B102号室

(1)搬送波包絡位相を制御したフェムト秒Ti:sapphireレーザー増幅システム

 

(1)搬送波包絡位相を制御したフェムト秒Ti:sapphireレーザー増幅システム

(1)搬送波包絡位相を制御したフェムト秒Ti:sapphireレーザー増幅システム

搬送波包絡位相(Carrier-Envelope-Phase: CEP)に依存する物理現象の探究に不可欠のレーザー増幅システムです。主な仕様は以下のとおりです。パルス幅:25 fs、パルスエネルギー:> 6 mJ、繰り返し:1 kHz、平均出力> 6 W。希ガスを充填したホローコアファイバーとチャープミラーで構成されるパルス圧縮器でパルス幅< 7 fsまで圧縮することも可能です。


(2)電子・イオン多重同時計測運動量画像分光装置

 

(2)電子・イオン多重同時計測運動量画像分光装置

(2)電子・イオン多重同時計測運動量画像分光装置

原子分子中でレーザー電場に直接応答して生成される光電子と(フラグメント)イオンの3次元運動量を同時に計測できる装置です。イベントを特定するためのコインシデンス測定も可能です。高エネルギー加速器研究機構教授の柳下明先生のご協力を得て、最近開発した装置です。ここに記して謝意を表します。配列・配向した分子を試料としたトンネルイオン化とそれに伴う非段階的2重イオン化の配向依存性などを明らかにする「分子内電子の立体ダイナミクス」の研究や多原子分子の超高速構造変形のダイナミクスなどを明らかにする研究で活用する予定です。

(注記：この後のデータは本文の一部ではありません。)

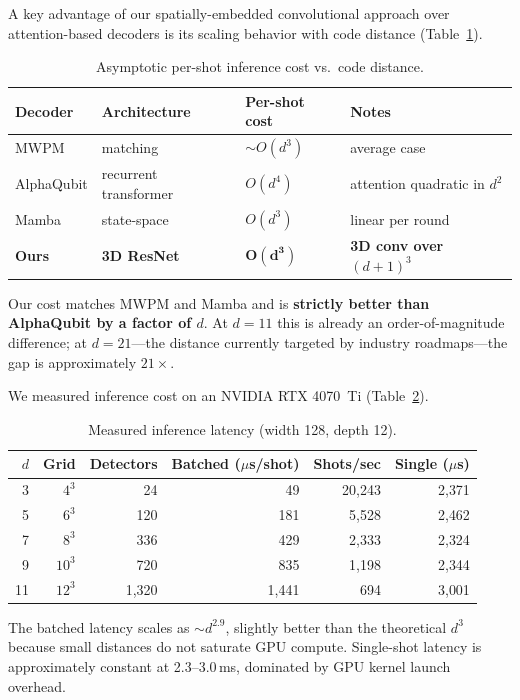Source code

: \documentclass[11pt,a4paper]{article}
\begin{document}
A key advantage of our spatially-embedded convolutional approach over
attention-based decoders is its scaling behavior with code distance
(Table~\ref{tab:complexity}).

\begin{table}[htbp]
\centering
\caption{Asymptotic per-shot inference cost vs.\ code distance.}
\label{tab:complexity}
\begin{tabular}{@{}llll@{}}
\toprule
Decoder & Architecture & Per-shot cost & Notes \\
\midrule
MWPM & matching & ${\sim}O(d^3)$ & average case \\
AlphaQubit & recurrent transformer & $O(d^4)$ & attention quadratic in $d^2$ \\
Mamba & state-space & $O(d^3)$ & linear per round \\
\textbf{Ours} & \textbf{3D ResNet} & $\bm{O(d^3)}$ & \textbf{3D conv over $(d{+}1)^3$} \\
\bottomrule
\end{tabular}
\end{table}

Our cost matches MWPM and Mamba and is \textbf{strictly better than
AlphaQubit by a factor of $d$}. At $d=11$ this is already an
order-of-magnitude difference; at $d=21$---the distance currently
targeted by industry roadmaps---the gap is approximately $21\times$.

We measured inference cost on an NVIDIA RTX 4070~Ti
(Table~\ref{tab:latency}).

\begin{table}[htbp]
\centering
\caption{Measured inference latency (width 128, depth 12).}
\label{tab:latency}
\begin{tabular}{@{}rrrrrr@{}}
\toprule
$d$ & Grid & Detectors & Batched ($\mu$s/shot) & Shots/sec & Single ($\mu$s) \\
\midrule
3 & $4^3$ & 24 & 49 & 20{,}243 & 2{,}371 \\
5 & $6^3$ & 120 & 181 & 5{,}528 & 2{,}462 \\
7 & $8^3$ & 336 & 429 & 2{,}333 & 2{,}324 \\
9 & $10^3$ & 720 & 835 & 1{,}198 & 2{,}344 \\
11 & $12^3$ & 1{,}320 & 1{,}441 & 694 & 3{,}001 \\
\bottomrule
\end{tabular}
\end{table}

The batched latency scales as ${\sim}d^{2.9}$, slightly better than the
theoretical $d^3$ because small distances do not saturate GPU compute.
Single-shot latency is approximately constant at 2.3--3.0\,ms, dominated
by GPU kernel launch overhead.
\end{document}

(3)高次高調波の強度スペクトルと位相スペクトルの観測装置

 

(3)高次高調波の強度スペクトルと位相スペクトルの観測装置

(3)高次高調波の強度スペクトルと位相スペクトルの観測装置

近年、配列・配向した分子中から発生する高次高調波の観測に基づく分子軌道のイメージングが注目されています。電子のド・ブロイ波の破壊的量子干渉効果、分子内ホールのダイナミクス、複数の分子軌道の寄与や電子相関などの情報も得てより精度の高い分子イメージングを実現するためには、高調波の強度スペクトルだけでなく、位相スペクトルを観測することが不可欠です。本研究室では最近、高次高調波で希ガスからイオン化した光電子の運動量を基本波用のレーザー電場で変調した光電子スペクトルを観測することにより高調波の位相スペクトルを評価する装置を開発しました。開発した装置を用い、ArとN2分子中から発生する高次高調波の隣り合う次数間の位相差を観測したところ、サイドバンド次数12の位相差は、N2分子中から発生する高調波の位相差がAr中から発生する高調波のそれよりも有意に大きいことを明らかにするとともに、それがクーロンポテンシャルの性質の差による可能性を指摘した(Phys. Rev. A 90, 063403 (2014))。 より高精度な超高速分子イメージング技術の開発により、配列・配向した分子中からの高次高調波発生の基礎物理過程の詳細が解明されることが期待されています。